2. Any agency that completes adoptions from Guatemala needs to properly advise prospective adoptive parents of the risks. I personally feel that it is unethical for any agency to brush this under the rug, and dismiss any conversations about it. I would recommend to any agency to have a full and frank conversation with their families, and allow the families to make an informed decision. Agencies need to lead their clients in a fair and informed manner. I have advised one of my agency clients to begin these discussions with its families within the Guatemala program.

3. The Department of State has preliminarily indicated that the filing of the I-600A will preserve eligibility to complete an adoption from Guatemala, despite a suspension (i.e. a grandfathering). They have indicated that in order to remain eligible, the I-600A has to be received, and the filing fee cashed/ receipted. A postmark on the implementation date will not suffice. I, however, would like to see that families are farther along; the I-600A simply states that Mr. and Mrs. American citizens are stable and proper adoptive parents for an international child, and it is not country-specific (the approval is then cabled to the country of the family’s choosing). For this reason, I would encourage any family to initiate the process in Guatemala prior to any cut-off date — filing of the Power of Attorney, filing for Pre-Authorization, etc. This should ensure that families are allowed to continue and complete. I would also anticipate that there will be interpretation issues that arise in individual cases, and may require the intervention of an immigration or international adoption attorney.

4. As it relates to point #3, I would strongly encourage any family who is currently on the fence about adopting from Guatemala to make a decision, and a commitment, and move forward as soon as they can. I have been in the immigration community for many years, and have seen many individuals who miss cut of dates of programs due to inaction. If a family has committed to Guatemala, I would advise that family to begin as soon as possible, with the goal of being as far down the path as possible by late 2007 (which is the current goal of implementation by the Dept of State). Hopefully, this will ensure that all families make it under any imposed cut-off lines.

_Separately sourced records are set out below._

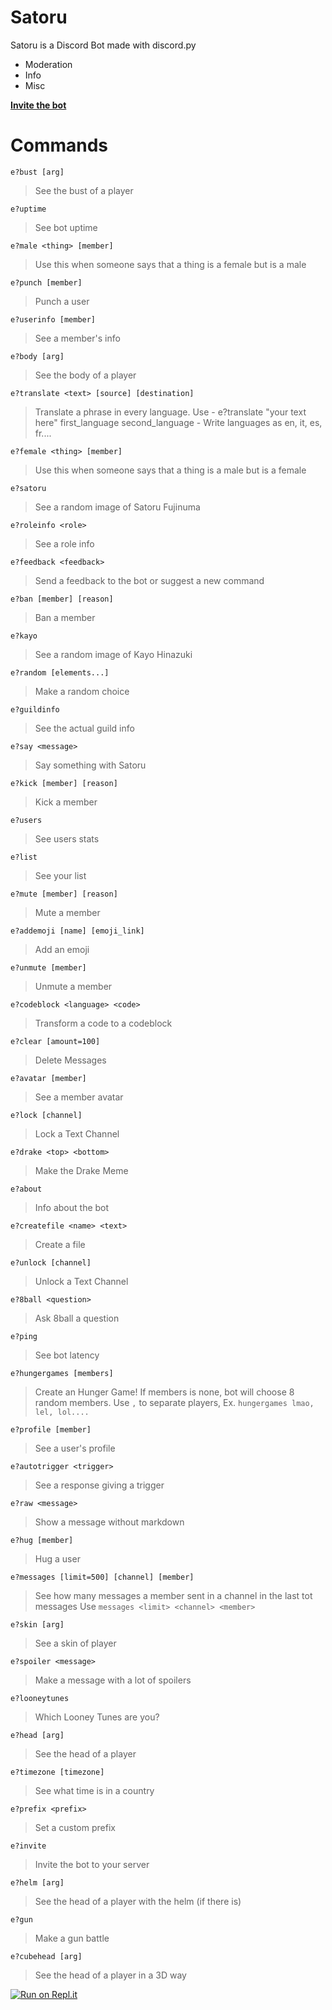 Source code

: # Satoru
Satoru is a Discord Bot made with discord.py
- Moderation
- Info 
- Misc

**[Invite the bot](https://discordapp.com/api/oauth2/authorize?client_id=635044836830871562&permissions=321606&scope=bot)**

# Commands

`e?bust [arg]`

> See the bust of a player 

`e?uptime `

> See bot uptime 

`e?male <thing> [member]`

> Use this when someone says that a thing is a female but is a male 

`e?punch [member]`

> Punch a user 

`e?userinfo [member]`

> See a member's info 

`e?body [arg]`

> See the body of a player 

`e?translate <text> [source] [destination]`

> Translate a phrase in every language. Use - e?translate "your text here" first_language second_language - Write languages as en, it, es, fr.... 

`e?female <thing> [member]`

> Use this when someone says that a thing is a male but is a female 

`e?satoru `

> See a random image of Satoru Fujinuma 

`e?roleinfo <role>`

> See a role info 

`e?feedback <feedback>`

> Send a feedback to the bot or suggest a new command 

`e?ban [member] [reason]`

> Ban a member 

`e?kayo `

> See a random image of Kayo Hinazuki 

`e?random [elements...]`

> Make a random choice 

`e?guildinfo `

> See the actual guild info 

`e?say <message>`

> Say something with Satoru 

`e?kick [member] [reason]`

> Kick a member 

`e?users `

> See users stats 

`e?list `

> See your list 

`e?mute [member] [reason]`

> Mute a member 

`e?addemoji [name] [emoji_link]`

> Add an emoji 

`e?unmute [member]`

> Unmute a member 

`e?codeblock <language> <code>`

> Transform a code to a codeblock 

`e?clear [amount=100]`

> Delete Messages 

`e?avatar [member]`

> See a member avatar 

`e?lock [channel]`

> Lock a Text Channel 

`e?drake <top> <bottom>`

> Make the Drake Meme 

`e?about `

> Info about the bot 

`e?createfile <name> <text>`

> Create a file 

`e?unlock [channel]`

> Unlock a Text Channel 

`e?8ball <question>`

> Ask 8ball a question 

`e?ping `

> See bot latency 

`e?hungergames [members]`

> Create an Hunger Game! If members is none, bot will choose 8 random members. Use `,` to separate players, Ex. `hungergames lmao, lel, lol....` 

`e?profile [member]`

> See a user's profile 

`e?autotrigger <trigger>`

> See a response giving a trigger 

`e?raw <message>`

> Show a message without markdown 

`e?hug [member]`

> Hug a user 

`e?messages [limit=500] [channel] [member]`

> See how many messages a member sent in a channel in the last tot messages
Use `messages <limit> <channel> <member>` 

`e?skin [arg]`

> See a skin of player 

`e?spoiler <message>`

> Make a message with a lot of spoilers 

`e?looneytunes `

> Which Looney Tunes are you? 

`e?head [arg]`

> See the head of a player 

`e?timezone [timezone]`

> See what time is in a country 

`e?prefix <prefix>`

> Set a custom prefix 

`e?invite `

> Invite the bot to your server 

`e?helm [arg]`

> See the head of a player with the helm (if there is) 

`e?gun `

> Make a gun battle 

`e?cubehead [arg]`

> See the head of a player in a 3D way 



[![Run on Repl.it](https://repl.it/badge/github/ssebastianoo/Satoru)](https://repl.it/github/ssebastianoo/Satoru)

5. Do not panic. I have seen the Department of State and CIS change and implement many programs over the years; often times, they extend deadlines and move the effective dates many times. While the Department of State has indicated that late 2007 is the goal for implementation, many other things need to be completed before Hague implementation, including the completion of the regulations related to the Intercountry Adoption Act (IAA), the US implementation of the Hague, as well as the accreditation regs and procedures.

I will be attending the JCICS conference at the end of April, at which time I will attend the Guatemala caucus, the Hague meetings, as well as the open forum with the Department of State. I am happy to provide a summary and highlights as soon as I return. I am also happy to answer questions as they come.

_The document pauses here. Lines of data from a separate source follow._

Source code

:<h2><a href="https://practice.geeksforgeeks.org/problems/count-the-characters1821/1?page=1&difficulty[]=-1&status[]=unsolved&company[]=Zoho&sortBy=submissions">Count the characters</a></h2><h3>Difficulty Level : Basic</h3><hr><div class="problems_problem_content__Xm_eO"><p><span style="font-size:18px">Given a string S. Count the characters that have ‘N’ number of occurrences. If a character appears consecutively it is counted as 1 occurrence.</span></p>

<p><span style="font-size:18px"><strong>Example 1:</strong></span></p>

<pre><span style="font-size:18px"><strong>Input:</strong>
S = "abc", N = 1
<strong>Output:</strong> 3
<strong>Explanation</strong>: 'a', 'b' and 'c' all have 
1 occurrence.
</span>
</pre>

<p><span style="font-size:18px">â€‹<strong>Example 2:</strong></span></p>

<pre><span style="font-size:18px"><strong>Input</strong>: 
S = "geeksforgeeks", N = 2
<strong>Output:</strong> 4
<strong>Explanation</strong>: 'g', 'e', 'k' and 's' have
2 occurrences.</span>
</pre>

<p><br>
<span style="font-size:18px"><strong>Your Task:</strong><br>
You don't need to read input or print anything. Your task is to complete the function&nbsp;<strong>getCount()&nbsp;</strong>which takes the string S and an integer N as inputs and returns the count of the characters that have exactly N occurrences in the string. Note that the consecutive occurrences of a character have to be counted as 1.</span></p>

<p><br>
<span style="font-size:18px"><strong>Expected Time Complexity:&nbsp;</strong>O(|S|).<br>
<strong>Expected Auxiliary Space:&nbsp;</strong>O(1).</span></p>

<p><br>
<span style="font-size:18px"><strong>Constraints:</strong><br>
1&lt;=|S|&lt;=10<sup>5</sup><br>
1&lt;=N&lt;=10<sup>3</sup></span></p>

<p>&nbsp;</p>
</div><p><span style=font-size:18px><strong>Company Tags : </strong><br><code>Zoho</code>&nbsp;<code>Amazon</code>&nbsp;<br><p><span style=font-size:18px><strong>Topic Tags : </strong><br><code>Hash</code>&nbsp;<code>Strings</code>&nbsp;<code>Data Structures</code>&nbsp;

I also invite all families to maintain an open dialogue with all participants in this important discussion, including JCICS, FOA, as well as their agencies, to hopefully reach a solution to this upcoming potential problem.

Tifany E. Markee, Esq.
Milner & Markee, LLP
www.milner-markee.com

I will continue to monitor the information Tifany brings to us and I will present it here on the Guatemala Adoption Blog as soon as possible. Please leave your comments here on your thoughts or added knowledge about this situation.

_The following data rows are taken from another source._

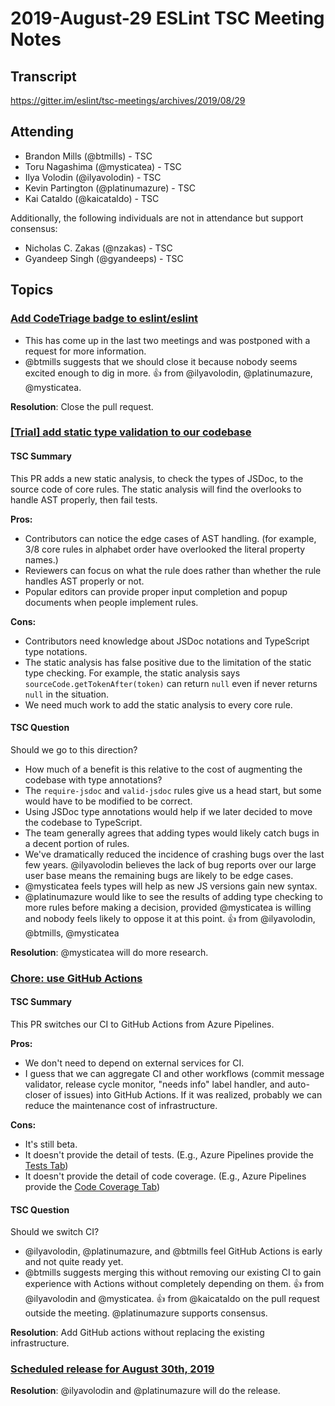 # 2019-August-29 ESLint TSC Meeting Notes

## Transcript

https://gitter.im/eslint/tsc-meetings/archives/2019/08/29

## Attending

* Brandon Mills (@btmills) - TSC
* Toru Nagashima (@mysticatea) - TSC
* Ilya Volodin (@ilyavolodin) - TSC
* Kevin Partington (@platinumazure) - TSC
* Kai Cataldo (@kaicataldo) - TSC

Additionally, the following individuals are not in attendance but support consensus:

* Nicholas C. Zakas (@nzakas) - TSC
* Gyandeep Singh (@gyandeeps) - TSC

## Topics

### [Add CodeTriage badge to eslint/eslint](https://github.com/eslint/eslint/pull/11807)

* This has come up in the last two meetings and was postponed with a request for more information.
* @btmills suggests that we should close it because nobody seems excited enough to dig in more. :+1: from @ilyavolodin, @platinumazure, @mysticatea.

**Resolution**: Close the pull request.

### [[Trial] add static type validation to our codebase](https://github.com/eslint/eslint/pull/12082)

#### TSC Summary

This PR adds a new static analysis, to check the types of JSDoc, to the source code of core rules. The static analysis will find the overlooks to handle AST properly, then fail tests.

**Pros:**

- Contributors can notice the edge cases of AST handling. (for example, 3/8 core rules in alphabet order have overlooked the literal property names.)
- Reviewers can focus on what the rule does rather than whether the rule handles AST properly or not.
- Popular editors can provide proper input completion and popup documents when people implement rules.

**Cons:**

- Contributors need knowledge about JSDoc notations and TypeScript type notations.
- The static analysis has false positive due to the limitation of the static type checking. For example, the static analysis says `sourceCode.getTokenAfter(token)` can return `null` even if never returns `null` in the situation.
- We need much work to add the static analysis to every core rule.

#### TSC Question

Should we go to this direction?

* How much of a benefit is this relative to the cost of augmenting the codebase with type annotations?
* The `require-jsdoc` and `valid-jsdoc` rules give us a head start, but some would have to be modified to be correct.
* Using JSDoc type annotations would help if we later decided to move the codebase to TypeScript.
* The team generally agrees that adding types would likely catch bugs in a decent portion of rules.
* We've dramatically reduced the incidence of crashing bugs over the last few years. @ilyavolodin believes the lack of bug reports over our large user base means the remaining bugs are likely to be edge cases.
* @mysticatea feels types will help as new JS versions gain new syntax.
* @platinumazure would like to see the results of adding type checking to more rules before making a decision, provided @mysticatea is willing and nobody feels likely to oppose it at this point. :+1: from @ilyavolodin, @btmills, @mysticatea

**Resolution**: @mysticatea will do more research.

### [Chore: use GitHub Actions](https://github.com/eslint/eslint/pull/12144)

#### TSC Summary

This PR switches our CI to GitHub Actions from Azure Pipelines.

**Pros:**

- We don't need to depend on external services for CI.
- I guess that we can aggregate CI and other workflows (commit message validator, release cycle monitor, "needs info" label handler, and auto-closer of issues) into GitHub Actions. If it was realized, probably we can reduce the maintenance cost of infrastructure.

**Cons:**

- It's still beta.
- It doesn't provide the detail of tests. (E.g., Azure Pipelines provide the [Tests Tab](https://dev.azure.com/eslint/eslint/_build/results?buildId=341&view=ms.vss-test-web.build-test-results-tab))
- It doesn't provide the detail of code coverage. (E.g., Azure Pipelines provide the [Code Coverage Tab](https://dev.azure.com/eslint/eslint/_build/results?buildId=341&view=codecoverage-tab))

#### TSC Question

Should we switch CI?

* @ilyavolodin, @platinumazure, and @btmills feel GitHub Actions is early and not quite ready yet.
* @btmills suggests merging this without removing our existing CI to gain experience with Actions without completely depending on them. :+1: from @ilyavolodin and @mysticatea. :+1: from @kaicataldo on the pull request outside the meeting. @platinumazure supports consensus.

**Resolution**: Add GitHub actions without replacing the existing infrastructure.

### [Scheduled release for August 30th, 2019](https://github.com/eslint/eslint/issues/12159)

**Resolution**: @ilyavolodin and @platinumazure will do the release.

One Response to “The Hague: An Overview for all Int’l Adoption”

  1. theresamom says:

    Another option for the US is to object to Guatemala’s accession to the Hague.

    Under Convention Article 44, when a country ratifies the Convention, it
    may, at that time, raise an objection to the accession of a country that
    previously acceded to the Convention. Several countries raised such objections at the time Guatemala acceded to the Hague. One of them was the UK, and they continue to process adoptions with Guatemala, as they would with any non-Hague country.